Journal Entry for Sakura Jovanović: Entry for Day 35, Year 2253, Cilix Station
It’s cold here. Papa needs a suit, but I don’t need one, though Mama still makes me wear it. We live at the bottom of the ocean in Dome 35B (Mama calls it Worker Central), far below the ice that Papa goes up to mine for Earth Prime (and that’s what we call the Original Planet). But that’s not the one I see when Papa lets me Go Up Mission with him. (Sometimes he’s Down Mission, that’s ocean drilling, or loading for the IPS, that’s an Inter-Planetary Ship.) That one is all red and white clouds boiling and rolling and sparking and the Big Eye watching us. Petra Mikhailov says I’m dumb, there’s no eye that’s just the thousand-year hurricane and the planet is not heaven just Jupiter. I think that Petra is dumb, but Mrs. Litxuli tells me to be nice and that constructive criticism is the only thing that contributes to the optimal classroom experience.

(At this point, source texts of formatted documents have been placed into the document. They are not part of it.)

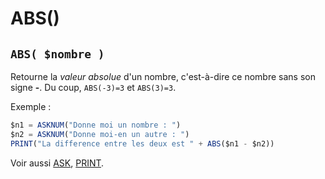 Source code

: # ABS()

## `ABS( $nombre )`

Retourne la _valeur absolue_ d'un nombre, c'est-à-dire ce nombre sans son signe __-__.
Du coup, `ABS(-3)=3` et `ABS(3)=3`.

Exemple :

```ts
$n1 = ASKNUM("Donne moi un nombre : ")
$n2 = ASKNUM("Donne moi-en un autre : ")
PRINT("La difference entre les deux est " + ABS($n1 - $n2))
```

Voir aussi [ASK](ASK), [PRINT](PRINT).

But right now, I’m mad! Mama says that as soon as Papa gets his next paycheck from the Omni – something something Corporation, that we will have to board a Star-Mover Ship (not an IPS we don’t want Earth Prime to know we’re going) and go to Titan. But I don’t want to go to Titan. It’s just a boring terra-dome and its surface is dry and dark with no indigenous creatures.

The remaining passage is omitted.